- [Exercise details]:
The reply should contain the full listing exactly as written and no pictures at all.

- [Provided material]:
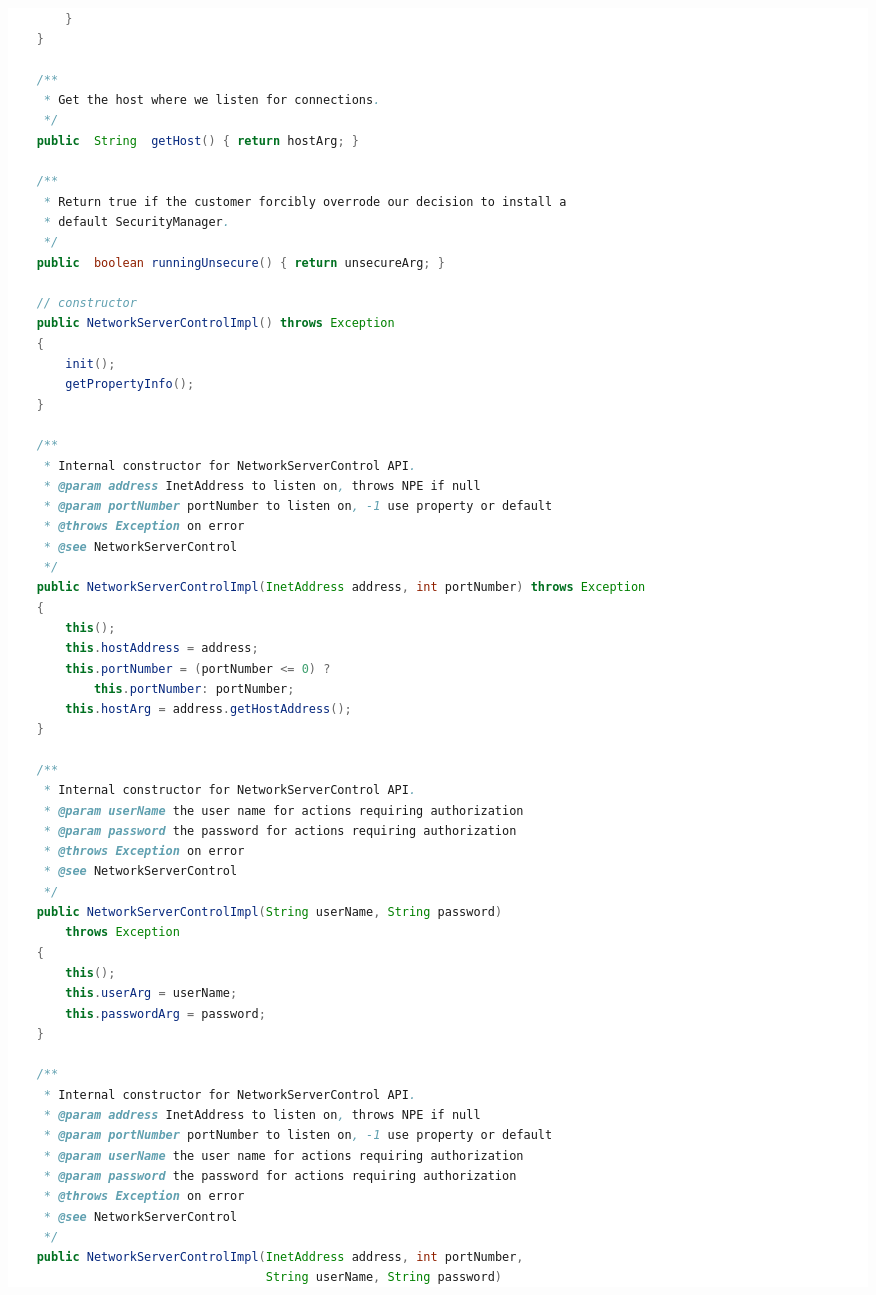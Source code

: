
 ```java
        }
    }

    /**
     * Get the host where we listen for connections.
     */
    public  String  getHost() { return hostArg; }

    /**
     * Return true if the customer forcibly overrode our decision to install a
     * default SecurityManager.
     */
    public  boolean runningUnsecure() { return unsecureArg; }
    
    // constructor
	public NetworkServerControlImpl() throws Exception
	{
		init();
		getPropertyInfo();
    }

	/**
	 * Internal constructor for NetworkServerControl API. 
	 * @param address InetAddress to listen on, throws NPE if null
	 * @param portNumber portNumber to listen on, -1 use property or default
	 * @throws Exception on error
	 * @see NetworkServerControl
	 */
	public NetworkServerControlImpl(InetAddress address, int portNumber) throws Exception
	{
		this();
		this.hostAddress = address;
		this.portNumber = (portNumber <= 0) ?
			this.portNumber: portNumber;
		this.hostArg = address.getHostAddress();
	}

	/**
	 * Internal constructor for NetworkServerControl API. 
	 * @param userName the user name for actions requiring authorization
	 * @param password the password for actions requiring authorization
	 * @throws Exception on error
	 * @see NetworkServerControl
	 */
	public NetworkServerControlImpl(String userName, String password)
		throws Exception
	{
        this();
		this.userArg = userName;
		this.passwordArg = password;
	}

	/**
	 * Internal constructor for NetworkServerControl API. 
	 * @param address InetAddress to listen on, throws NPE if null
	 * @param portNumber portNumber to listen on, -1 use property or default
	 * @param userName the user name for actions requiring authorization
	 * @param password the password for actions requiring authorization
	 * @throws Exception on error
	 * @see NetworkServerControl
	 */
	public NetworkServerControlImpl(InetAddress address, int portNumber,
									String userName, String password)
```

- [Exercise solution]:
Source code

:
 ```java
        }
    }

    /**
     * Get the host where we listen for connections.
     */
    public  String  getHost() { return hostArg; }

    /**
     * Return true if the customer forcibly overrode our decision to install a
     * default SecurityManager.
     */
    public  boolean runningUnsecure() { return unsecureArg; }
    
    // constructor
	public NetworkServerControlImpl() throws Exception
	{
		init();
		getPropertyInfo();
    }

	/**
	 * Internal constructor for NetworkServerControl API. 
	 * @param address InetAddress to listen on, throws NPE if null
	 * @param portNumber portNumber to listen on, -1 use property or default
	 * @throws Exception on error
	 * @see NetworkServerControl
	 */
	public NetworkServerControlImpl(InetAddress address, int portNumber) throws Exception
	{
		this();
		this.hostAddress = address;
		this.portNumber = (portNumber <= 0) ?
			this.portNumber: portNumber;
		this.hostArg = address.getHostAddress();
	}

	/**
	 * Internal constructor for NetworkServerControl API. 
	 * @param userName the user name for actions requiring authorization
	 * @param password the password for actions requiring authorization
	 * @throws Exception on error
	 * @see NetworkServerControl
	 */
	public NetworkServerControlImpl(String userName, String password)
		throws Exception
	{
        this();
		this.userArg = userName;
		this.passwordArg = password;
	}

	/**
	 * Internal constructor for NetworkServerControl API. 
	 * @param address InetAddress to listen on, throws NPE if null
	 * @param portNumber portNumber to listen on, -1 use property or default
	 * @param userName the user name for actions requiring authorization
	 * @param password the password for actions requiring authorization
	 * @throws Exception on error
	 * @see NetworkServerControl
	 */
	public NetworkServerControlImpl(InetAddress address, int portNumber,
									String userName, String password)
```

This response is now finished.